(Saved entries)
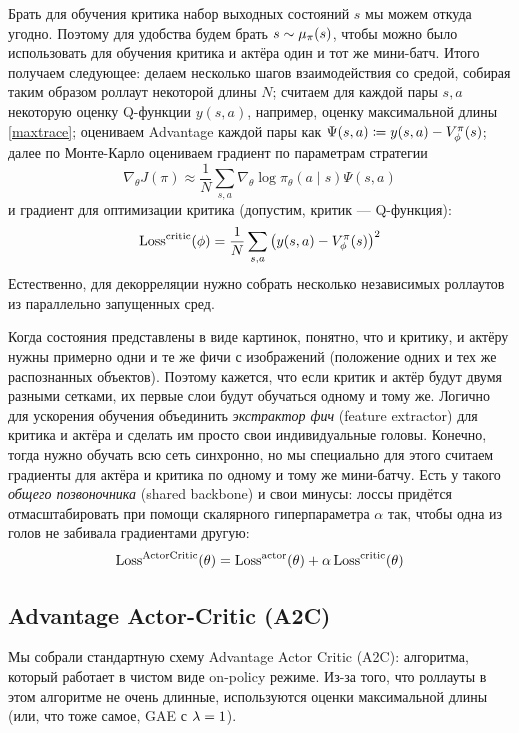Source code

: Брать для обучения критика набор выходных состояний $s$ мы можем откуда угодно. Поэтому для удобства будем брать $s \HM\sim \mu_\pi(s)$, чтобы можно было использовать для обучения критика и актёра один и тот же мини-батч. Итого получаем следующее: делаем несколько шагов взаимодействия со средой, собирая таким образом роллаут некоторой длины $N$; считаем для каждой пары $s, a$ некоторую оценку Q-функции $y(s, a)$, например, оценку максимальной длины \eqref{maxtrace}; оцениваем Advantage каждой пары как $\Psi(s, a) \HM \coloneqq y(s, a) - V^{\pi}_{\phi}(s)$; далее по Монте-Карло оцениваем градиент по параметрам стратегии
$$\nabla_\theta J(\pi) \approx \frac{1}{N} \sum_{s, a} \nabla_{\theta} \log \pi_\theta (a \mid s) \Psi(s, a)$$
и градиент для оптимизации критика (допустим, критик --- Q-функция):
$$\operatorname{Loss}^{\mathrm{critic}}(\phi) = \frac{1}{N} \sum_{s, a} \left( y(s, a) - V^{\pi}_{\phi}(s) \right)^2$$
Естественно, для декорреляции нужно собрать несколько независимых роллаутов из параллельно запущенных сред.

\begin{remark}
Когда состояния представлены в виде картинок, понятно, что и критику, и актёру нужны примерно одни и те же фичи с изображений (положение одних и тех же распознанных объектов). Поэтому кажется, что если критик и актёр будут двумя разными сетками, их первые слои будут обучаться одному и тому же. Логично для ускорения обучения объединить \emph{экстрактор фич} (feature extractor) для критика и актёра и сделать им просто свои индивидуальные головы. Конечно, тогда нужно обучать всю сеть синхронно, но мы специально для этого считаем градиенты для актёра и критика по одному и тому же мини-батчу. Есть у такого \emph{общего позвоночника} (shared backbone) и свои минусы: лоссы придётся отмасштабировать при помощи скалярного гиперпараметра $\alpha$ так, чтобы одна из голов не забивала градиентами другую:
$$\operatorname{Loss}^{\mathrm{ActorCritic}}(\theta) = \operatorname{Loss}^{\mathrm{actor}}(\theta) + \alpha \operatorname{Loss}^{\mathrm{critic}}(\theta)$$
\end{remark}

\subsection{Advantage Actor-Critic (A2C)}

Мы собрали стандартную схему Advantage Actor Critic (A2C): алгоритма, который работает в чистом виде on-policy режиме. Из-за того, что роллауты в этом алгоритме не очень длинные, используются оценки максимальной длины (или, что тоже самое, GAE с $\lambda \HM= 1$). 

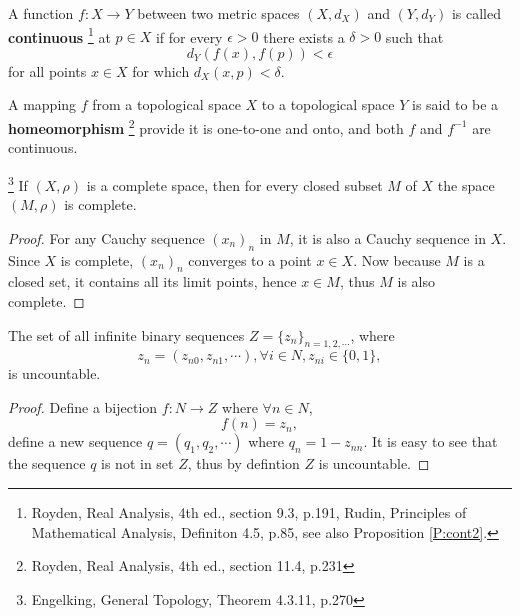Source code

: \begin{definition} \label{D:cont_metr}
A function $f:X\to Y$ between two metric spaces $(X,d_X)$ and $(Y,d_Y)$ is
called \textbf{continuous}
  \footnote{Royden, Real Analysis, 4th ed., section 9.3, p.191, Rudin,
     Principles of Mathematical Analysis, Definiton 4.5, p.85,
     see also Proposition \ref{P:cont2}.}
at $p\in X$ if for every $\epsilon>0$ there exists a $\delta>0$ such that
\[
	d_Y (f(x), f(p)) < \epsilon
\]
for all points $x\in X$ for which $d_X(x,p)<\delta$.
\end{definition}

\begin{definition}
A mapping $f$ from a topological space $X$ to a topological space $Y$ is
said to be a \textbf{homeomorphism}
	\footnote{Royden, Real Analysis, 4th ed., section 11.4, p.231}
provide it is one-to-one and onto, and both $f$ and $f^{-1}$ are continuous.
\end{definition}

\begin{proposition} \label{P:closed_complete}
  \footnote{Engelking, General Topology, Theorem 4.3.11, p.270}
If $(X,\rho)$ is a complete space, then for every closed subset $M$ of $X$ the
space $(M,\rho)$ is complete.
\end{proposition}
\begin{proof}
For any Cauchy sequence $(x_n)_n$ in $M$, it is also a Cauchy sequence in $X$.
Since $X$ is complete, $(x_n)_n$ converges to a point $x\in X$. Now because
$M$ is a closed set, it contains all its limit points, hence $x\in M$, thus
$M$ is also complete.
\end{proof}

\begin{lemma} \label{L:binary_seq}
The set of all infinite binary sequences $Z=\{ z_n \}_{n=1,2,\cdots}$, where
\[
  z_n = (z_{n0}, z_{n1}, \cdots),  \forall i\in N, z_{ni}\in \{0,1\},
\]
is uncountable.
\end{lemma}
\begin{proof}
Define a bijection $f:N\to Z$ where $\forall n\in N$,
\[
  f(n) = z_n,
\]
define a new sequence $q=(q_1, q_2, \cdots)$ where
$q_n=1-z_{nn}$. It is easy to see that the sequence $q$ is not in set $Z$, thus
by defintion $Z$ is uncountable.
\end{proof}

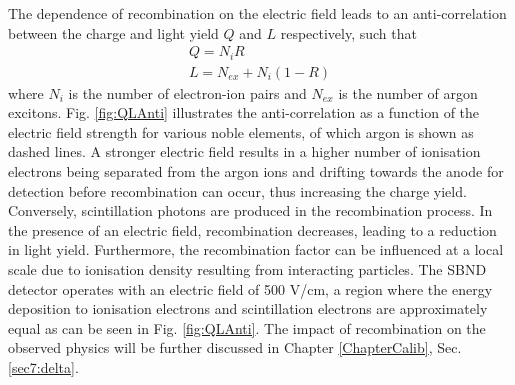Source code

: 
The dependence of recombination on the electric field leads to an anti-correlation between the charge and light yield $Q$ and $L$ respectively, such that \cite{argoneut_recomb}
\begin{gather}
        \label{eq:Q}
        Q = N_{i}R \\ 
        \label{eq:L}
        L = N_{ex} + N_{i}(1 - R)
\end{gather}
where $N_{i}$ is the number of electron-ion pairs and $N_{ex}$ is the number of argon excitons.
Fig. \ref{fig:QLAnti} illustrates the anti-correlation as a function of the electric field strength for various noble elements, of which argon is shown as dashed lines.
A stronger electric field results in a higher number of ionisation electrons being separated from the argon ions and drifting towards the anode for detection before recombination can occur, thus increasing the charge yield. 
Conversely, scintillation photons are produced in the recombination process.
In the presence of an electric field, recombination decreases, leading to a reduction in light yield.
Furthermore, the recombination factor can be influenced at a local scale due to ionisation density resulting from interacting particles.
The SBND detector operates with an electric field of 500 V/cm, a region where the energy deposition to ionisation electrons and scintillation electrons are approximately equal as can be seen in Fig.
 \ref{fig:QLAnti}.
The impact of recombination on the observed physics will be further discussed in Chapter \ref{ChapterCalib}, Sec. \ref{sec7:delta}.

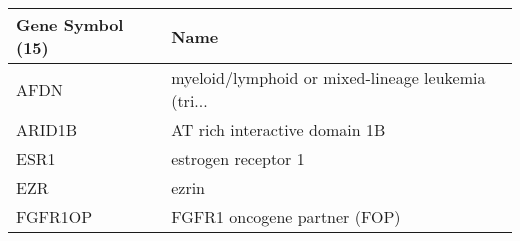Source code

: \begin{tabular}{ll}
\toprule
Gene Symbol (15) &                                               Name \\
\midrule
            AFDN & myeloid/lymphoid or mixed-lineage leukemia (tri... \\
          ARID1B &                      AT rich interactive domain 1B \\
            ESR1 &                                estrogen receptor 1 \\
             EZR &                                              ezrin \\
         FGFR1OP &                       FGFR1 oncogene partner (FOP) \\
\bottomrule
\end{tabular}
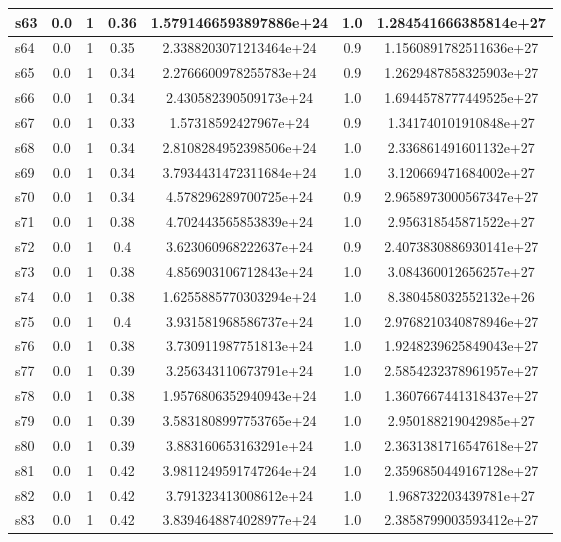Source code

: \documentclass{article}
\begin{document}
\begin{tabular}{|l|c|c|c|c|c|c|}
s63 &0.0 & 1 & 0.36 & 1.5791466593897886e+24 & 1.0 & 1.284541666385814e+27\\
\hline
s64 &0.0 & 1 & 0.35 & 2.3388203071213464e+24 & 0.9 & 1.1560891782511636e+27\\
\hline
s65 &0.0 & 1 & 0.34 & 2.2766600978255783e+24 & 0.9 & 1.2629487858325903e+27\\
\hline
s66 &0.0 & 1 & 0.34 & 2.430582390509173e+24 & 1.0 & 1.6944578777449525e+27\\
\hline
s67 &0.0 & 1 & 0.33 & 1.57318592427967e+24 & 0.9 & 1.341740101910848e+27\\
\hline
s68 &0.0 & 1 & 0.34 & 2.8108284952398506e+24 & 1.0 & 2.336861491601132e+27\\
\hline
s69 &0.0 & 1 & 0.34 & 3.7934431472311684e+24 & 1.0 & 3.120669471684002e+27\\
\hline
s70 &0.0 & 1 & 0.34 & 4.578296289700725e+24 & 0.9 & 2.9658973000567347e+27\\
\hline
s71 &0.0 & 1 & 0.38 & 4.702443565853839e+24 & 1.0 & 2.956318545871522e+27\\
\hline
s72 &0.0 & 1 & 0.4 & 3.623060968222637e+24 & 0.9 & 2.4073830886930141e+27\\
\hline
s73 &0.0 & 1 & 0.38 & 4.856903106712843e+24 & 1.0 & 3.084360012656257e+27\\
\hline
s74 &0.0 & 1 & 0.38 & 1.6255885770303294e+24 & 1.0 & 8.380458032552132e+26\\
\hline
s75 &0.0 & 1 & 0.4 & 3.931581968586737e+24 & 1.0 & 2.9768210340878946e+27\\
\hline
s76 &0.0 & 1 & 0.38 & 3.730911987751813e+24 & 1.0 & 1.9248239625849043e+27\\
\hline
s77 &0.0 & 1 & 0.39 & 3.256343110673791e+24 & 1.0 & 2.5854232378961957e+27\\
\hline
s78 &0.0 & 1 & 0.38 & 1.9576806352940943e+24 & 1.0 & 1.3607667441318437e+27\\
\hline
s79 &0.0 & 1 & 0.39 & 3.5831808997753765e+24 & 1.0 & 2.950188219042985e+27\\
\hline
s80 &0.0 & 1 & 0.39 & 3.883160653163291e+24 & 1.0 & 2.3631381716547618e+27\\
\hline
s81 &0.0 & 1 & 0.42 & 3.9811249591747264e+24 & 1.0 & 2.3596850449167128e+27\\
\hline
s82 &0.0 & 1 & 0.42 & 3.791323413008612e+24 & 1.0 & 1.968732203439781e+27\\
\hline
s83 &0.0 & 1 & 0.42 & 3.8394648874028977e+24 & 1.0 & 2.3858799003593412e+27\\
\hline

\end{tabular}
\end{document}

• Exercise details:
Every line above in which the word "such" is present must be copied into the answer.

• Task response:
at $p\in X$ if for every $\epsilon>0$ there exists a $\delta>0$ such that
The dependence of recombination on the electric field leads to an anti-correlation between the charge and light yield $Q$ and $L$ respectively, such that \cite{argoneut_recomb}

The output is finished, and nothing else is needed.